- Born: August 8, 1945 (age 80) Greenville, Mississippi, U.S.
- Education: Mississippi University for Women (1965) Memphis Academy of Art (1965) University of the Americas (1967)
- Alma mater: Central Saint Martins College of Arts and Design (1969)
- Movement: Postminimalism and Pattern and Decoration
- Spouse: Richard Kalina
- Website: valeriejaudon.com

= Valerie Jaudon =

American painter (born 1945)

Valerie Jaudon (born August 6, 1945) is an American painter commonly associated with various Postminimal practices – the Pattern and Decoration movement of the 1970s, site-specific public art, and new tendencies in abstraction.

== Life ==
Valerie Jaudon was born in Greenville, Mississippi and studied at Mississippi University for Women (1963–1965), Memphis Academy of Art (1965), University of the Americas in Mexico City (1966–1967), and Central Saint Martins College of Arts and Design in London (1968–1969).

==Work==

Valerie Jaudon is an original member of the Pattern and Decoration movement. Her art has been written about consistently in books, journals, magazines, newspapers, and catalogs. She is the co-author, with Joyce Kozloff, of the widely anthologized Art Hysterical Notions of Progress and Culture (1978), in which she and Kozloff explained how they thought sexist and racist assumptions underlaid Western art history discourse. They reasserted the value of ornamentation and aesthetic beauty - qualities assigned to the feminine sphere.

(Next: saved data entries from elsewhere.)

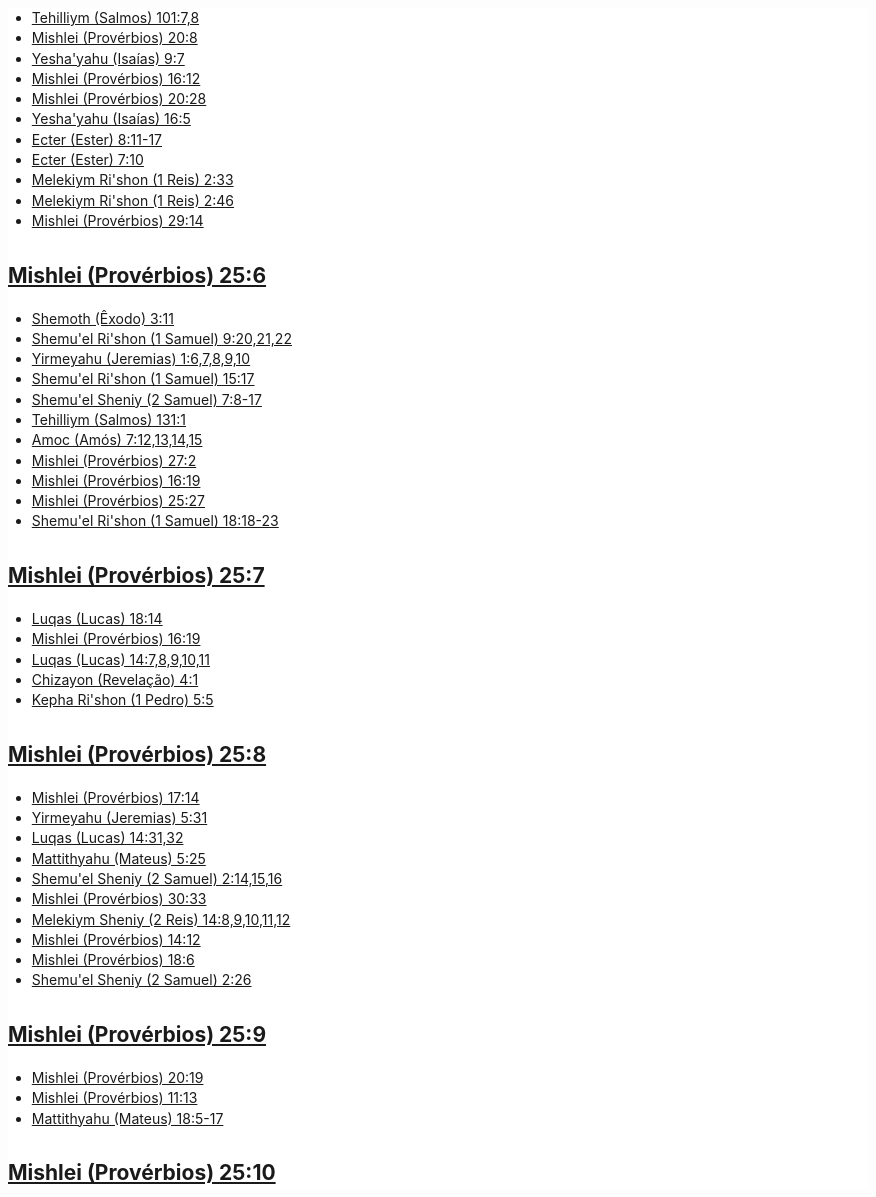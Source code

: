 - [Tehilliym (Salmos) 101:7,8](https://bible.ozzuu.com/pt_yah/Psa/101#7)
- [Mishlei (Provérbios) 20:8](https://bible.ozzuu.com/pt_yah/Pro/20#8)
- [Yesha'yahu (Isaías) 9:7](https://bible.ozzuu.com/pt_yah/Isa/9#7)
- [Mishlei (Provérbios) 16:12](https://bible.ozzuu.com/pt_yah/Pro/16#12)
- [Mishlei (Provérbios) 20:28](https://bible.ozzuu.com/pt_yah/Pro/20#28)
- [Yesha'yahu (Isaías) 16:5](https://bible.ozzuu.com/pt_yah/Isa/16#5)
- [Ecter (Ester) 8:11-17](https://bible.ozzuu.com/pt_yah/Est/8#11)
- [Ecter (Ester) 7:10](https://bible.ozzuu.com/pt_yah/Est/7#10)
- [Melekiym Ri'shon (1 Reis) 2:33](https://bible.ozzuu.com/pt_yah/1Ki/2#33)
- [Melekiym Ri'shon (1 Reis) 2:46](https://bible.ozzuu.com/pt_yah/1Ki/2#46)
- [Mishlei (Provérbios) 29:14](https://bible.ozzuu.com/pt_yah/Pro/29#14)
<h2 id="6"><a href="https://bible.ozzuu.com/pt_yah/Pro/25#6" target="_blank">Mishlei (Provérbios) 25:6</a></h2>

- [Shemoth (Êxodo) 3:11](https://bible.ozzuu.com/pt_yah/Exo/3#11)
- [Shemu'el Ri'shon (1 Samuel) 9:20,21,22](https://bible.ozzuu.com/pt_yah/1Sm/9#20)
- [Yirmeyahu (Jeremias) 1:6,7,8,9,10](https://bible.ozzuu.com/pt_yah/Jer/1#6)
- [Shemu'el Ri'shon (1 Samuel) 15:17](https://bible.ozzuu.com/pt_yah/1Sm/15#17)
- [Shemu'el Sheniy (2 Samuel) 7:8-17](https://bible.ozzuu.com/pt_yah/2Sm/7#8)
- [Tehilliym (Salmos) 131:1](https://bible.ozzuu.com/pt_yah/Psa/131#1)
- [Amoc (Amós) 7:12,13,14,15](https://bible.ozzuu.com/pt_yah/Am/7#12)
- [Mishlei (Provérbios) 27:2](https://bible.ozzuu.com/pt_yah/Pro/27#2)
- [Mishlei (Provérbios) 16:19](https://bible.ozzuu.com/pt_yah/Pro/16#19)
- [Mishlei (Provérbios) 25:27](https://bible.ozzuu.com/pt_yah/Pro/25#27)
- [Shemu'el Ri'shon (1 Samuel) 18:18-23](https://bible.ozzuu.com/pt_yah/1Sm/18#18)
<h2 id="7"><a href="https://bible.ozzuu.com/pt_yah/Pro/25#7" target="_blank">Mishlei (Provérbios) 25:7</a></h2>

- [Luqas (Lucas) 18:14](https://bible.ozzuu.com/pt_yah/Luk/18#14)
- [Mishlei (Provérbios) 16:19](https://bible.ozzuu.com/pt_yah/Pro/16#19)
- [Luqas (Lucas) 14:7,8,9,10,11](https://bible.ozzuu.com/pt_yah/Luk/14#7)
- [Chizayon (Revelação) 4:1](https://bible.ozzuu.com/pt_yah/Rev/4#1)
- [Kepha Ri'shon (1 Pedro) 5:5](https://bible.ozzuu.com/pt_yah/1Pe/5#5)
<h2 id="8"><a href="https://bible.ozzuu.com/pt_yah/Pro/25#8" target="_blank">Mishlei (Provérbios) 25:8</a></h2>

- [Mishlei (Provérbios) 17:14](https://bible.ozzuu.com/pt_yah/Pro/17#14)
- [Yirmeyahu (Jeremias) 5:31](https://bible.ozzuu.com/pt_yah/Jer/5#31)
- [Luqas (Lucas) 14:31,32](https://bible.ozzuu.com/pt_yah/Luk/14#31)
- [Mattithyahu (Mateus) 5:25](https://bible.ozzuu.com/pt_yah/Mat/5#25)
- [Shemu'el Sheniy (2 Samuel) 2:14,15,16](https://bible.ozzuu.com/pt_yah/2Sm/2#14)
- [Mishlei (Provérbios) 30:33](https://bible.ozzuu.com/pt_yah/Pro/30#33)
- [Melekiym Sheniy (2 Reis) 14:8,9,10,11,12](https://bible.ozzuu.com/pt_yah/2Ki/14#8)
- [Mishlei (Provérbios) 14:12](https://bible.ozzuu.com/pt_yah/Pro/14#12)
- [Mishlei (Provérbios) 18:6](https://bible.ozzuu.com/pt_yah/Pro/18#6)
- [Shemu'el Sheniy (2 Samuel) 2:26](https://bible.ozzuu.com/pt_yah/2Sm/2#26)
<h2 id="9"><a href="https://bible.ozzuu.com/pt_yah/Pro/25#9" target="_blank">Mishlei (Provérbios) 25:9</a></h2>

- [Mishlei (Provérbios) 20:19](https://bible.ozzuu.com/pt_yah/Pro/20#19)
- [Mishlei (Provérbios) 11:13](https://bible.ozzuu.com/pt_yah/Pro/11#13)
- [Mattithyahu (Mateus) 18:5-17](https://bible.ozzuu.com/pt_yah/Mat/18#5)
<h2 id="10"><a href="https://bible.ozzuu.com/pt_yah/Pro/25#10" target="_blank">Mishlei (Provérbios) 25:10</a></h2>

In 2011 Jaudon was elected to the National Academy of Design.

Since 1987 Valerie Jaudon has taught at Hunter College of the City University of New York, where she is Professor of Art.

==Exhibitions==
Jaudon has had numerous solo and group exhibitions nationally and internationally. She began her early career in New York with the group exhibition, "76 Jefferson Street," at the Museum of Modern Art in 1975, featuring artists who had lived and worked in the 1893 loft building near the East River and the Manhattan Bridge, an area on the Lower East Side which began to attract artists and musicians in the mid-1950s.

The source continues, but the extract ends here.